3222万理久利:2014/05/05(月) 11:29:21
『人生詩』評の2(完)
 題名は失念しましたが、20代のころ、「この本、絶対よむべきよ」と当時私が師と仰
いでいた魔法使いのおねいさんと心秘かに呼んでいたまるでヒッピー哲学者みたいな人が
一冊の本を貸してくれました。子供が主人公でその子の目線、言葉で書かれた物語(確か
アメリカの作家)です。何の変哲もない少年の日々を綴っただけのものですが、その本を
読み終えた時、忘れていた何かを思い出してくれたような、眠っていた自分の感性を引き
出してくれたように思え、不思議と感動を覚えたことがあります。
 それから数十年の歳月を生きてきた今、『人生詩』を読むと、10代/学生の頃、40
代/働き盛りの頃の日記にある空気は、あの本を読んだときと似た気分をもたらしてくれ
ていることに気が付きました。

 一刻一刻、毎日毎日、新しいものと出会いじっと観察し、なんだろうなんだろうと思い
ながらそれなりに掴み取っていくのが10歳くらいまででしょうか。そして少しだけ人間
世界のルール、掟みたいなものが分かりつつそれに反発したくなる学生時代。多かれ少な
かれ社会のルールに則り、また労働するという形で多くの人間と拘わっていく、あるいは
家庭を築き守っていくというのが3、40代です。その時その時の心の動き具合も変わっ
てくるのです。
 生まれた時から目は同じものを使っているのですが、見えるものも違ってくるようです。
小さな頃の目はまるごと受け止めて視てしまうのですが、大きくなるに従って、開き具合
を変えてみたり、目線を変えたりすることもする。丸々、そのまんまを受け止めなくなる
のです。年代ごとの視座と視力があるとでも言ったら良いのでしょうか。
??この作品はそれがよく伝わってきます。たとえば20代、学園祭のパンフレットを路上
に立って売る場面、狙いを定めた男、女、年齢もばらばら、その人たちの反応もばらばら
その人達の様子が20代の主人公の目線でうまく描写されています。その感想もその年の
主人公らしさがよく出ています。40代、電車の中で見た20代の若い男性ふたりの姿や
しぐさを何気に観察し、そろそろ家を妻のために建てたいが何せ金がないと悩み、運動会
から帰ってきた日焼けした息子の泥んこ汚れを見つけて銭湯に行かせるところなどは、ご
くごく普通だけれど親爺の心、目線がそれなりにしっとりと伝わってきます。

 60代、出席した18人の柔道部仲間との宴会は今回の山場でした。みんないいオッサ
ンになっていますが、一人一人へのコメント(描写)はそれぞれの生き方、生きてきた様
子がほんのり浮かびあがってくるものでした。 最後の19人目[青玄さん]は主人公と
みました。

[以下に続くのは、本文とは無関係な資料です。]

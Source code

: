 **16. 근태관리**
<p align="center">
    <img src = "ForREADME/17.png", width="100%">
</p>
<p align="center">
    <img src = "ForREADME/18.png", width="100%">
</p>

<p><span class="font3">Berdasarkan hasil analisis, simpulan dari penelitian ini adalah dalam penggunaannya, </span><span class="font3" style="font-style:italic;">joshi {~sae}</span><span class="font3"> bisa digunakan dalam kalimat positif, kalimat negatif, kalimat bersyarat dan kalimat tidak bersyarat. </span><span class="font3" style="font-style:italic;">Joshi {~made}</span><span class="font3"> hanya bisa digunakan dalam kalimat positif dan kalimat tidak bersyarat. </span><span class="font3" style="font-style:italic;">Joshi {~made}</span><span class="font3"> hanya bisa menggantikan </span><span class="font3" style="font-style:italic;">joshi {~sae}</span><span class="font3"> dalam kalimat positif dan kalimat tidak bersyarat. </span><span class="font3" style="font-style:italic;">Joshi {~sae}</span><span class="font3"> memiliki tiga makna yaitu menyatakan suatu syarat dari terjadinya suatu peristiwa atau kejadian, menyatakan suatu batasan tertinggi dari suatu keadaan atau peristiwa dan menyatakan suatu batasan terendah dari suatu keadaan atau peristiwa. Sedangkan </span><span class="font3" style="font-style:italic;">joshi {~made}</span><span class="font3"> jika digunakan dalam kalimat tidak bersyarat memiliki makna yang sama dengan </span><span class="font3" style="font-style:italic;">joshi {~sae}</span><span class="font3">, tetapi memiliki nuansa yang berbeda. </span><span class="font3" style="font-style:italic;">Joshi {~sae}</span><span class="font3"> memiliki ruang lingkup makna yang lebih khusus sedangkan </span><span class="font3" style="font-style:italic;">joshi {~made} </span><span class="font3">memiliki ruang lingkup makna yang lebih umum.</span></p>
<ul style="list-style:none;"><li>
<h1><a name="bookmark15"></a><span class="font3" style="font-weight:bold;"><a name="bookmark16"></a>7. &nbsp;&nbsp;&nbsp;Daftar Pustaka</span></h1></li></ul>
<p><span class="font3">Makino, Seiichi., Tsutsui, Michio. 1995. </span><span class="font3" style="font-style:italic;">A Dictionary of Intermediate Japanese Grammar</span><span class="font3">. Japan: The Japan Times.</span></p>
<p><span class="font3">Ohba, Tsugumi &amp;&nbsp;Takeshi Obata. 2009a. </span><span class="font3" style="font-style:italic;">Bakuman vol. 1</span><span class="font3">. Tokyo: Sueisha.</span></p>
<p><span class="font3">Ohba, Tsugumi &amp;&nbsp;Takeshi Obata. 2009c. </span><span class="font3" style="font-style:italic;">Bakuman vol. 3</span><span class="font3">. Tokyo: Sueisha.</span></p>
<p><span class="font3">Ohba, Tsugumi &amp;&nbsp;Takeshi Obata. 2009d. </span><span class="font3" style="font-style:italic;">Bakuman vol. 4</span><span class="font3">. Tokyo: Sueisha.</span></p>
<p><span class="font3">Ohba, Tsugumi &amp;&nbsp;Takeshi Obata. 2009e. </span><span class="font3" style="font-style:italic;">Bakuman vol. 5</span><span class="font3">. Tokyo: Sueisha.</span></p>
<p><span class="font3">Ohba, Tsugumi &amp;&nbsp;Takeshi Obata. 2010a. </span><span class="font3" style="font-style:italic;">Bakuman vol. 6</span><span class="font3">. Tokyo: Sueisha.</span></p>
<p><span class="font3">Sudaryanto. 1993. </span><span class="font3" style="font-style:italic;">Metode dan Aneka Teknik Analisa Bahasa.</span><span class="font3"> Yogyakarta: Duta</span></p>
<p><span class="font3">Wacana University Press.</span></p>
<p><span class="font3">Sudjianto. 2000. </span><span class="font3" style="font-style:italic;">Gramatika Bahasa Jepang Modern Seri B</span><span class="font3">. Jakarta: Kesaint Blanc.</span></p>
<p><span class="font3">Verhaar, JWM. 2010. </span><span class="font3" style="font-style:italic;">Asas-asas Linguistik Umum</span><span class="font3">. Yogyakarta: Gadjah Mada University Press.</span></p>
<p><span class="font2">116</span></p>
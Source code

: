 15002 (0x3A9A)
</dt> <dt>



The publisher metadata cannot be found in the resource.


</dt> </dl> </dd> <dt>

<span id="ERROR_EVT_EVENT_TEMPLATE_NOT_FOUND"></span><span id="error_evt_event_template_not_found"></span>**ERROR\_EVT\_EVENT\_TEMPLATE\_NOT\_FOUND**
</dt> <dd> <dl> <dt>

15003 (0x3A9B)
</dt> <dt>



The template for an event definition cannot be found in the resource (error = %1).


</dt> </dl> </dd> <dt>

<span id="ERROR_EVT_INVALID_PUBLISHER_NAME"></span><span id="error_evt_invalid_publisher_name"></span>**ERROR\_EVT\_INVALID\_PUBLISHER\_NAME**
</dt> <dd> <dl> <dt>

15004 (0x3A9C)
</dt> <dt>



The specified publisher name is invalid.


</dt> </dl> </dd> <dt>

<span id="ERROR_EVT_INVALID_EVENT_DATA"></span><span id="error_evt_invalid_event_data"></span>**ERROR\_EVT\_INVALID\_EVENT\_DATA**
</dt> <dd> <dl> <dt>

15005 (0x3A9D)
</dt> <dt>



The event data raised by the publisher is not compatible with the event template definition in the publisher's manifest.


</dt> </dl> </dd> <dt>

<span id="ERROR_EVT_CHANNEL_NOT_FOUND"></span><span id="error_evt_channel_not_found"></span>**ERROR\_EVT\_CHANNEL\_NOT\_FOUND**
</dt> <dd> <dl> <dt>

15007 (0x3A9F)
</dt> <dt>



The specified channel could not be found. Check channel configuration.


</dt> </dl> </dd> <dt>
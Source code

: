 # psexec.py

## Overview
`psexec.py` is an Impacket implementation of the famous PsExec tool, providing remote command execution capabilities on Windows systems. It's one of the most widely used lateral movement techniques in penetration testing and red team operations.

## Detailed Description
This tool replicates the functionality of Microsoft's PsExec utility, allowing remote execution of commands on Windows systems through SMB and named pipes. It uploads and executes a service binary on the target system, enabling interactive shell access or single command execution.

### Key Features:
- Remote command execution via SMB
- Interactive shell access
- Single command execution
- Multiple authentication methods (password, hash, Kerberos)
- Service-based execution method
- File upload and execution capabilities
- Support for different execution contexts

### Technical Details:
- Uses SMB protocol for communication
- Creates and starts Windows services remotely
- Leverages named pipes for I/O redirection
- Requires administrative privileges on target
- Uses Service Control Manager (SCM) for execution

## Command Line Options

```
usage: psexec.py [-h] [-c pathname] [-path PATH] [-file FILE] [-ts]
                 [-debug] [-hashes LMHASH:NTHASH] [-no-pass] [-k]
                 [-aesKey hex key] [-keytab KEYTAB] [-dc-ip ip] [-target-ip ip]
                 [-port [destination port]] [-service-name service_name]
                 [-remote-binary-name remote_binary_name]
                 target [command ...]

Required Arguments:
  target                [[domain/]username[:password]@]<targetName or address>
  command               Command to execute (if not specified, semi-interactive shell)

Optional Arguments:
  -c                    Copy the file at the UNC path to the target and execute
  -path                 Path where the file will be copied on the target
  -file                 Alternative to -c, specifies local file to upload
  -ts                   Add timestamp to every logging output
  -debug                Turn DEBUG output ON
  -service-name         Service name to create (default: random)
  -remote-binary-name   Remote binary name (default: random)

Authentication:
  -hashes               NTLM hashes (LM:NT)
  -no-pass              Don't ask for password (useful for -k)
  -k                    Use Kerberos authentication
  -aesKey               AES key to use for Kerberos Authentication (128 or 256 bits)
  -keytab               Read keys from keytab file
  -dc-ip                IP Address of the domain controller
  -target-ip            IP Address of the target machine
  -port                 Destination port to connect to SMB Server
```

なるほどなるほど。
 60代は、評者にとって目前の世代です。未経験の時ですが、両親のそれと重ね、これ
また不思議とかれらのその時代の様子がはっきりと浮かびあがります。参加できませんで
したが、つい最近、高校時代の仲間が集まった時のことを出席した友人が長々と電話で話
してくれたこととも重なります。「一人で100件以上の学生の住まいをメンテして200%
の仕事をしているというのに、60過ぎたら契約社員、同じ仕事をしても給料は半分、こ
れって何?」「○○さん前歯二本インプラント。 △△さんは奥歯にブリッジかけてそれ
が合わなくて悩みっぱなし」。  みんなの様子も、報告してきてくれた友人の話しぶり
も高校生の時と同じでした。それでも気が付けばも私も仲間も、もう少しで60代。作品
の中のOB会の雰囲気が友人の話と重なります。

 60代の青玄さん、年はとってもその名前のとおり青い、心が青い。 青いというのは
まんまるの目を開いてそのまんまを視られるということです。だから一見平凡極まる小さ
なことにでもその厚みや動きを観察することができるのです。
 「普通の事柄を”余計なもので無く”書けるのは腕前です」と森下さんが書いていおら
れましたが、青いから、日常の出来事の余計なものとして見すごされるようなものの中に
煌めきの様なものを見つけ、それをすくい上げて素直に表現することができるのでしょう。